## Exercise objective
The answer must consist of the listing, reproduced exactly.
============
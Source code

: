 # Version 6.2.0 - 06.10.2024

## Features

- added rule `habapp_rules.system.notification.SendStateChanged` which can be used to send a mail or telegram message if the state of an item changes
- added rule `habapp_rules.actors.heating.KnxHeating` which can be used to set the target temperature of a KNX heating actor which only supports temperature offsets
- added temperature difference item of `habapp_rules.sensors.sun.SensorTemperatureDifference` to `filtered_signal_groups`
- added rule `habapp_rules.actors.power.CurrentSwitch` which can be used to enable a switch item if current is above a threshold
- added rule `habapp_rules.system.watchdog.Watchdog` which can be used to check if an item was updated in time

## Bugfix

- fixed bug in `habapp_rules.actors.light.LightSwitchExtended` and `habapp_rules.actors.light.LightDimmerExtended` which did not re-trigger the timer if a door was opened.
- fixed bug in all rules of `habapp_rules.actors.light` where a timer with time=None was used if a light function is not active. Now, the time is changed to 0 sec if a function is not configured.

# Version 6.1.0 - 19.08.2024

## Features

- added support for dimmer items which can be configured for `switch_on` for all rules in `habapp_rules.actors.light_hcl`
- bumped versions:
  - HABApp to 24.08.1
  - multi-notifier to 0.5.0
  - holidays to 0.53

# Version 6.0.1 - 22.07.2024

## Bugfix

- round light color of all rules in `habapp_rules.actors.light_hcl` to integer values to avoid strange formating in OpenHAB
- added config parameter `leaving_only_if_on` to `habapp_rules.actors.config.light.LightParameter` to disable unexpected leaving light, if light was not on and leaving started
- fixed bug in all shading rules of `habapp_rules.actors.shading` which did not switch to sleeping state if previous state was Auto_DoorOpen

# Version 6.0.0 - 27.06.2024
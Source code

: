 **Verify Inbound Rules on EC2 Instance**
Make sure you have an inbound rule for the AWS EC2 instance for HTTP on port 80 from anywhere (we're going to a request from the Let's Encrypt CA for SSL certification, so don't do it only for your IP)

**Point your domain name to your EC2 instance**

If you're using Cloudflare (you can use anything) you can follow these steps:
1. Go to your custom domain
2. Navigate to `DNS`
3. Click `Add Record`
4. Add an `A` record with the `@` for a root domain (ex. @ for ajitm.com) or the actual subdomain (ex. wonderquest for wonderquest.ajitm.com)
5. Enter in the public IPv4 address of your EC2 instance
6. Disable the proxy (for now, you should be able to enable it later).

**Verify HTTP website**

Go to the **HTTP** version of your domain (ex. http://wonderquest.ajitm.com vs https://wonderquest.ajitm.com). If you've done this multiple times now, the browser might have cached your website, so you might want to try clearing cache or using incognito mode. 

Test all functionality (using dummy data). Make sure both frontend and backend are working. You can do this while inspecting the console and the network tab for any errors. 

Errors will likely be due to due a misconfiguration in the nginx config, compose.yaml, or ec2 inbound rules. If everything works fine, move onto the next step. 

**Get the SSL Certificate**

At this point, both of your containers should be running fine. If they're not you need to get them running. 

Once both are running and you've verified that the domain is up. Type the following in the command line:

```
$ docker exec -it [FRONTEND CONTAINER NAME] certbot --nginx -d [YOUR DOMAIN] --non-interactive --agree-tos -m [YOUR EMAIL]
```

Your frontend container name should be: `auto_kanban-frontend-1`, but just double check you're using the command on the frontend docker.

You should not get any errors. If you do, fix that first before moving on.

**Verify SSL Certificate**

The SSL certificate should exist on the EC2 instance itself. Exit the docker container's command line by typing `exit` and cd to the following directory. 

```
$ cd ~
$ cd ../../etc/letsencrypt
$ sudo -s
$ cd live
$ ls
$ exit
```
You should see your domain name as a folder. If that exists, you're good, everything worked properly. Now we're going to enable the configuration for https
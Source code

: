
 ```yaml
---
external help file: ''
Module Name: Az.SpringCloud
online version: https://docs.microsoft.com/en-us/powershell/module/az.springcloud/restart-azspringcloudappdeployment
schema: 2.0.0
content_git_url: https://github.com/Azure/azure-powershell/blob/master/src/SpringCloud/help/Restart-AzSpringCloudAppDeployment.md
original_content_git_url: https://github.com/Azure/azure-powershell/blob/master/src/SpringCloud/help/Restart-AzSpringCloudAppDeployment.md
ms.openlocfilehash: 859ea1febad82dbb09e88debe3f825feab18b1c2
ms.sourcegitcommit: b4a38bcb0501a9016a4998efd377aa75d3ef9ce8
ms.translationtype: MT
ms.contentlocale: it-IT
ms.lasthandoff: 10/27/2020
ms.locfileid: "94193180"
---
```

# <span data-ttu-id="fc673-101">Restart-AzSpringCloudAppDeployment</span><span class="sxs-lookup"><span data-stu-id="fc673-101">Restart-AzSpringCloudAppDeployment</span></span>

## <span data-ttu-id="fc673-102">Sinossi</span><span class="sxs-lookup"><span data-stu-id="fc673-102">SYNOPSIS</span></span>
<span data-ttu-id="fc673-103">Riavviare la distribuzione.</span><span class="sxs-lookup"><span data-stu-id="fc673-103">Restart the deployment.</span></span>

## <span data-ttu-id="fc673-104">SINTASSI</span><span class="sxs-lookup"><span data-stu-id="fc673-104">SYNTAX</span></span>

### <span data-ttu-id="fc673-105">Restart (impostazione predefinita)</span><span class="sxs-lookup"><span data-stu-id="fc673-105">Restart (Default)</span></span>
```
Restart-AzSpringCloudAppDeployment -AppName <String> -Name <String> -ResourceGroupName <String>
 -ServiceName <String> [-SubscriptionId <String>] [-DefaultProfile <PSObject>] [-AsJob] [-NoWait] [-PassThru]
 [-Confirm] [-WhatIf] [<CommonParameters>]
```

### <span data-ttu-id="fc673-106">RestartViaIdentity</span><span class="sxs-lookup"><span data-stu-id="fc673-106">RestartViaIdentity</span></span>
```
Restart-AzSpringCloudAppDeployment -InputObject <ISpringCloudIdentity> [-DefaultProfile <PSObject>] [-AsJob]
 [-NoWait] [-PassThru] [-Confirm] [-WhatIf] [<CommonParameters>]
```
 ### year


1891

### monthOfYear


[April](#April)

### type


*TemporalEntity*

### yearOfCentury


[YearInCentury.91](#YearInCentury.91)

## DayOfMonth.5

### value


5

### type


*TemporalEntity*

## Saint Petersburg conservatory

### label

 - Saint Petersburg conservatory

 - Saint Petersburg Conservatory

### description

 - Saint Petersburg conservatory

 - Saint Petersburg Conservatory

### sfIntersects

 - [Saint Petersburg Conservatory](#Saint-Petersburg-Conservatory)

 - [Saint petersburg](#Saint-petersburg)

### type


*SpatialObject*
============
## Exercise result
Source code

: # Version 6.2.0 - 06.10.2024

## Features

- added rule `habapp_rules.system.notification.SendStateChanged` which can be used to send a mail or telegram message if the state of an item changes
- added rule `habapp_rules.actors.heating.KnxHeating` which can be used to set the target temperature of a KNX heating actor which only supports temperature offsets
- added temperature difference item of `habapp_rules.sensors.sun.SensorTemperatureDifference` to `filtered_signal_groups`
- added rule `habapp_rules.actors.power.CurrentSwitch` which can be used to enable a switch item if current is above a threshold
- added rule `habapp_rules.system.watchdog.Watchdog` which can be used to check if an item was updated in time

## Bugfix

- fixed bug in `habapp_rules.actors.light.LightSwitchExtended` and `habapp_rules.actors.light.LightDimmerExtended` which did not re-trigger the timer if a door was opened.
- fixed bug in all rules of `habapp_rules.actors.light` where a timer with time=None was used if a light function is not active. Now, the time is changed to 0 sec if a function is not configured.

# Version 6.1.0 - 19.08.2024

## Features

- added support for dimmer items which can be configured for `switch_on` for all rules in `habapp_rules.actors.light_hcl`
- bumped versions:
  - HABApp to 24.08.1
  - multi-notifier to 0.5.0
  - holidays to 0.53

# Version 6.0.1 - 22.07.2024

## Bugfix

- round light color of all rules in `habapp_rules.actors.light_hcl` to integer values to avoid strange formating in OpenHAB
- added config parameter `leaving_only_if_on` to `habapp_rules.actors.config.light.LightParameter` to disable unexpected leaving light, if light was not on and leaving started
- fixed bug in all shading rules of `habapp_rules.actors.shading` which did not switch to sleeping state if previous state was Auto_DoorOpen

# Version 6.0.0 - 27.06.2024
Source code

: **Verify Inbound Rules on EC2 Instance**
Make sure you have an inbound rule for the AWS EC2 instance for HTTP on port 80 from anywhere (we're going to a request from the Let's Encrypt CA for SSL certification, so don't do it only for your IP)

**Point your domain name to your EC2 instance**

If you're using Cloudflare (you can use anything) you can follow these steps:
1. Go to your custom domain
2. Navigate to `DNS`
3. Click `Add Record`
4. Add an `A` record with the `@` for a root domain (ex. @ for ajitm.com) or the actual subdomain (ex. wonderquest for wonderquest.ajitm.com)
5. Enter in the public IPv4 address of your EC2 instance
6. Disable the proxy (for now, you should be able to enable it later).

**Verify HTTP website**

Go to the **HTTP** version of your domain (ex. http://wonderquest.ajitm.com vs https://wonderquest.ajitm.com). If you've done this multiple times now, the browser might have cached your website, so you might want to try clearing cache or using incognito mode. 

Test all functionality (using dummy data). Make sure both frontend and backend are working. You can do this while inspecting the console and the network tab for any errors. 

Errors will likely be due to due a misconfiguration in the nginx config, compose.yaml, or ec2 inbound rules. If everything works fine, move onto the next step. 

**Get the SSL Certificate**

At this point, both of your containers should be running fine. If they're not you need to get them running. 

Once both are running and you've verified that the domain is up. Type the following in the command line:

```
$ docker exec -it [FRONTEND CONTAINER NAME] certbot --nginx -d [YOUR DOMAIN] --non-interactive --agree-tos -m [YOUR EMAIL]
```

Your frontend container name should be: `auto_kanban-frontend-1`, but just double check you're using the command on the frontend docker.

You should not get any errors. If you do, fix that first before moving on.

**Verify SSL Certificate**

The SSL certificate should exist on the EC2 instance itself. Exit the docker container's command line by typing `exit` and cd to the following directory. 

```
$ cd ~
$ cd ../../etc/letsencrypt
$ sudo -s
$ cd live
$ ls
$ exit
```
You should see your domain name as a folder. If that exists, you're good, everything worked properly. Now we're going to enable the configuration for https
Source code

:
 ```yaml
---
external help file: ''
Module Name: Az.SpringCloud
online version: https://docs.microsoft.com/en-us/powershell/module/az.springcloud/restart-azspringcloudappdeployment
schema: 2.0.0
content_git_url: https://github.com/Azure/azure-powershell/blob/master/src/SpringCloud/help/Restart-AzSpringCloudAppDeployment.md
original_content_git_url: https://github.com/Azure/azure-powershell/blob/master/src/SpringCloud/help/Restart-AzSpringCloudAppDeployment.md
ms.openlocfilehash: 859ea1febad82dbb09e88debe3f825feab18b1c2
ms.sourcegitcommit: b4a38bcb0501a9016a4998efd377aa75d3ef9ce8
ms.translationtype: MT
ms.contentlocale: it-IT
ms.lasthandoff: 10/27/2020
ms.locfileid: "94193180"
---
```

# <span data-ttu-id="fc673-101">Restart-AzSpringCloudAppDeployment</span><span class="sxs-lookup"><span data-stu-id="fc673-101">Restart-AzSpringCloudAppDeployment</span></span>

## <span data-ttu-id="fc673-102">Sinossi</span><span class="sxs-lookup"><span data-stu-id="fc673-102">SYNOPSIS</span></span>
<span data-ttu-id="fc673-103">Riavviare la distribuzione.</span><span class="sxs-lookup"><span data-stu-id="fc673-103">Restart the deployment.</span></span>

## <span data-ttu-id="fc673-104">SINTASSI</span><span class="sxs-lookup"><span data-stu-id="fc673-104">SYNTAX</span></span>

### <span data-ttu-id="fc673-105">Restart (impostazione predefinita)</span><span class="sxs-lookup"><span data-stu-id="fc673-105">Restart (Default)</span></span>
```
Restart-AzSpringCloudAppDeployment -AppName <String> -Name <String> -ResourceGroupName <String>
 -ServiceName <String> [-SubscriptionId <String>] [-DefaultProfile <PSObject>] [-AsJob] [-NoWait] [-PassThru]
 [-Confirm] [-WhatIf] [<CommonParameters>]
```

### <span data-ttu-id="fc673-106">RestartViaIdentity</span><span class="sxs-lookup"><span data-stu-id="fc673-106">RestartViaIdentity</span></span>
```
Restart-AzSpringCloudAppDeployment -InputObject <ISpringCloudIdentity> [-DefaultProfile <PSObject>] [-AsJob]
 [-NoWait] [-PassThru] [-Confirm] [-WhatIf] [<CommonParameters>]
```
 ### year


1891

### monthOfYear


[April](#April)

### type


*TemporalEntity*

### yearOfCentury


[YearInCentury.91](#YearInCentury.91)

## DayOfMonth.5

### value


5

### type


*TemporalEntity*

## Saint Petersburg conservatory

### label

 - Saint Petersburg conservatory

 - Saint Petersburg Conservatory

### description

 - Saint Petersburg conservatory

 - Saint Petersburg Conservatory

### sfIntersects

 - [Saint Petersburg Conservatory](#Saint-Petersburg-Conservatory)

 - [Saint petersburg](#Saint-petersburg)

### type


*SpatialObject*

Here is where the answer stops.